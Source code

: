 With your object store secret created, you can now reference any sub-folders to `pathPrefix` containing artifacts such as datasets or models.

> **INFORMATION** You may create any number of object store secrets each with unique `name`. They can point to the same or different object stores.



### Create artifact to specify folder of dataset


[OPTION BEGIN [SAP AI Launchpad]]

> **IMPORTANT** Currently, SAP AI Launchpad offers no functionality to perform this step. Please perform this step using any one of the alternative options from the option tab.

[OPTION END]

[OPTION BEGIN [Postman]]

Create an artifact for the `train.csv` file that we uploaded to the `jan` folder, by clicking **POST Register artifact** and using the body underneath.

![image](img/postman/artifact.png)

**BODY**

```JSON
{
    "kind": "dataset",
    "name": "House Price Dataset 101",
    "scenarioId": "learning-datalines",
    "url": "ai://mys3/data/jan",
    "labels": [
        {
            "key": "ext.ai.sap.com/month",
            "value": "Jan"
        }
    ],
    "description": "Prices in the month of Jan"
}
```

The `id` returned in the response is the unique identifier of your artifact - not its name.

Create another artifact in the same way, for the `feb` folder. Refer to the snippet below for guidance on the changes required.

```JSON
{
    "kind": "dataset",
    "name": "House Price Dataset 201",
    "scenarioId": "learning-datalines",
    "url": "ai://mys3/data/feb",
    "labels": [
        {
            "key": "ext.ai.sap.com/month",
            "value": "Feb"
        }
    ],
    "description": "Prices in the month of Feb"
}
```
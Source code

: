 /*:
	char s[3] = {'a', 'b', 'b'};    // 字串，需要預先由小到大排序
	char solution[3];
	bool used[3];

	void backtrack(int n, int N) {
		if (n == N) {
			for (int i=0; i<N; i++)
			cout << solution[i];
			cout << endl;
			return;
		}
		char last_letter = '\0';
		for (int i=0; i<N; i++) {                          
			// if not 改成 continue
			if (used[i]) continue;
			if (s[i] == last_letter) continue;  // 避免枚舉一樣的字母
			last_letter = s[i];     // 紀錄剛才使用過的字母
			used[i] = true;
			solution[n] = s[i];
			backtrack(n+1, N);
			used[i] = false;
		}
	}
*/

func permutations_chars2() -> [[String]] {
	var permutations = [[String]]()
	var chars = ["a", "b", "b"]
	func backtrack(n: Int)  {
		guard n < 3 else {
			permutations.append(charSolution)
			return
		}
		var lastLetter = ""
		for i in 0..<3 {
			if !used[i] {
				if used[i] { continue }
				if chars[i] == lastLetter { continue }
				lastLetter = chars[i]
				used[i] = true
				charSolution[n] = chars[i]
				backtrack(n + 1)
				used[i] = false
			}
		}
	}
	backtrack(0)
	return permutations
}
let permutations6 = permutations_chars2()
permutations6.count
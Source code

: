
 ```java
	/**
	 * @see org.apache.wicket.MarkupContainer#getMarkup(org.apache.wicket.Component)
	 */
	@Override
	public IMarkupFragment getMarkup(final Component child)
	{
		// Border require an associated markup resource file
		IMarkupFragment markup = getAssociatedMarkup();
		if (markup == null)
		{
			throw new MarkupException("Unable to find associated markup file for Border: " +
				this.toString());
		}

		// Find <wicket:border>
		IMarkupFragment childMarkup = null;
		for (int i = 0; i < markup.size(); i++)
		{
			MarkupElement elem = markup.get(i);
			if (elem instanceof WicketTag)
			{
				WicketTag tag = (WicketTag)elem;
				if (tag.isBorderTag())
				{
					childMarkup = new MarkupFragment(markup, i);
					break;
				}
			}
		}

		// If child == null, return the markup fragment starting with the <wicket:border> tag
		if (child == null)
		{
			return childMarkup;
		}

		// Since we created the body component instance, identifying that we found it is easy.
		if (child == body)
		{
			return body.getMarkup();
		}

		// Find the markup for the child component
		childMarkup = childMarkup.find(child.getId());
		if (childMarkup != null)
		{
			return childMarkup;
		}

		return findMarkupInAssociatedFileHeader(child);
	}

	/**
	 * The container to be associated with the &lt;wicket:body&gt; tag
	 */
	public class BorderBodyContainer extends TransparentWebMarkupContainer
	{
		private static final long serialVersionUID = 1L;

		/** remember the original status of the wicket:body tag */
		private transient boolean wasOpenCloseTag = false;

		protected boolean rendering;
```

ABOUT THIS TASK
What is needed here is an exact copy of all the entries.

RESPONSE AREA
Source code

: With your object store secret created, you can now reference any sub-folders to `pathPrefix` containing artifacts such as datasets or models.

> **INFORMATION** You may create any number of object store secrets each with unique `name`. They can point to the same or different object stores.



### Create artifact to specify folder of dataset


[OPTION BEGIN [SAP AI Launchpad]]

> **IMPORTANT** Currently, SAP AI Launchpad offers no functionality to perform this step. Please perform this step using any one of the alternative options from the option tab.

[OPTION END]

[OPTION BEGIN [Postman]]

Create an artifact for the `train.csv` file that we uploaded to the `jan` folder, by clicking **POST Register artifact** and using the body underneath.

![image](img/postman/artifact.png)

**BODY**

```JSON
{
    "kind": "dataset",
    "name": "House Price Dataset 101",
    "scenarioId": "learning-datalines",
    "url": "ai://mys3/data/jan",
    "labels": [
        {
            "key": "ext.ai.sap.com/month",
            "value": "Jan"
        }
    ],
    "description": "Prices in the month of Jan"
}
```

The `id` returned in the response is the unique identifier of your artifact - not its name.

Create another artifact in the same way, for the `feb` folder. Refer to the snippet below for guidance on the changes required.

```JSON
{
    "kind": "dataset",
    "name": "House Price Dataset 201",
    "scenarioId": "learning-datalines",
    "url": "ai://mys3/data/feb",
    "labels": [
        {
            "key": "ext.ai.sap.com/month",
            "value": "Feb"
        }
    ],
    "description": "Prices in the month of Feb"
}
```
Source code

: /*:
	char s[3] = {'a', 'b', 'b'};    // 字串，需要預先由小到大排序
	char solution[3];
	bool used[3];

	void backtrack(int n, int N) {
		if (n == N) {
			for (int i=0; i<N; i++)
			cout << solution[i];
			cout << endl;
			return;
		}
		char last_letter = '\0';
		for (int i=0; i<N; i++) {                          
			// if not 改成 continue
			if (used[i]) continue;
			if (s[i] == last_letter) continue;  // 避免枚舉一樣的字母
			last_letter = s[i];     // 紀錄剛才使用過的字母
			used[i] = true;
			solution[n] = s[i];
			backtrack(n+1, N);
			used[i] = false;
		}
	}
*/

func permutations_chars2() -> [[String]] {
	var permutations = [[String]]()
	var chars = ["a", "b", "b"]
	func backtrack(n: Int)  {
		guard n < 3 else {
			permutations.append(charSolution)
			return
		}
		var lastLetter = ""
		for i in 0..<3 {
			if !used[i] {
				if used[i] { continue }
				if chars[i] == lastLetter { continue }
				lastLetter = chars[i]
				used[i] = true
				charSolution[n] = chars[i]
				backtrack(n + 1)
				used[i] = false
			}
		}
	}
	backtrack(0)
	return permutations
}
let permutations6 = permutations_chars2()
permutations6.count
Source code

:
 ```java
	/**
	 * @see org.apache.wicket.MarkupContainer#getMarkup(org.apache.wicket.Component)
	 */
	@Override
	public IMarkupFragment getMarkup(final Component child)
	{
		// Border require an associated markup resource file
		IMarkupFragment markup = getAssociatedMarkup();
		if (markup == null)
		{
			throw new MarkupException("Unable to find associated markup file for Border: " +
				this.toString());
		}

		// Find <wicket:border>
		IMarkupFragment childMarkup = null;
		for (int i = 0; i < markup.size(); i++)
		{
			MarkupElement elem = markup.get(i);
			if (elem instanceof WicketTag)
			{
				WicketTag tag = (WicketTag)elem;
				if (tag.isBorderTag())
				{
					childMarkup = new MarkupFragment(markup, i);
					break;
				}
			}
		}

		// If child == null, return the markup fragment starting with the <wicket:border> tag
		if (child == null)
		{
			return childMarkup;
		}

		// Since we created the body component instance, identifying that we found it is easy.
		if (child == body)
		{
			return body.getMarkup();
		}

		// Find the markup for the child component
		childMarkup = childMarkup.find(child.getId());
		if (childMarkup != null)
		{
			return childMarkup;
		}

		return findMarkupInAssociatedFileHeader(child);
	}

	/**
	 * The container to be associated with the &lt;wicket:body&gt; tag
	 */
	public class BorderBodyContainer extends TransparentWebMarkupContainer
	{
		private static final long serialVersionUID = 1L;

		/** remember the original status of the wicket:body tag */
		private transient boolean wasOpenCloseTag = false;

		protected boolean rendering;
```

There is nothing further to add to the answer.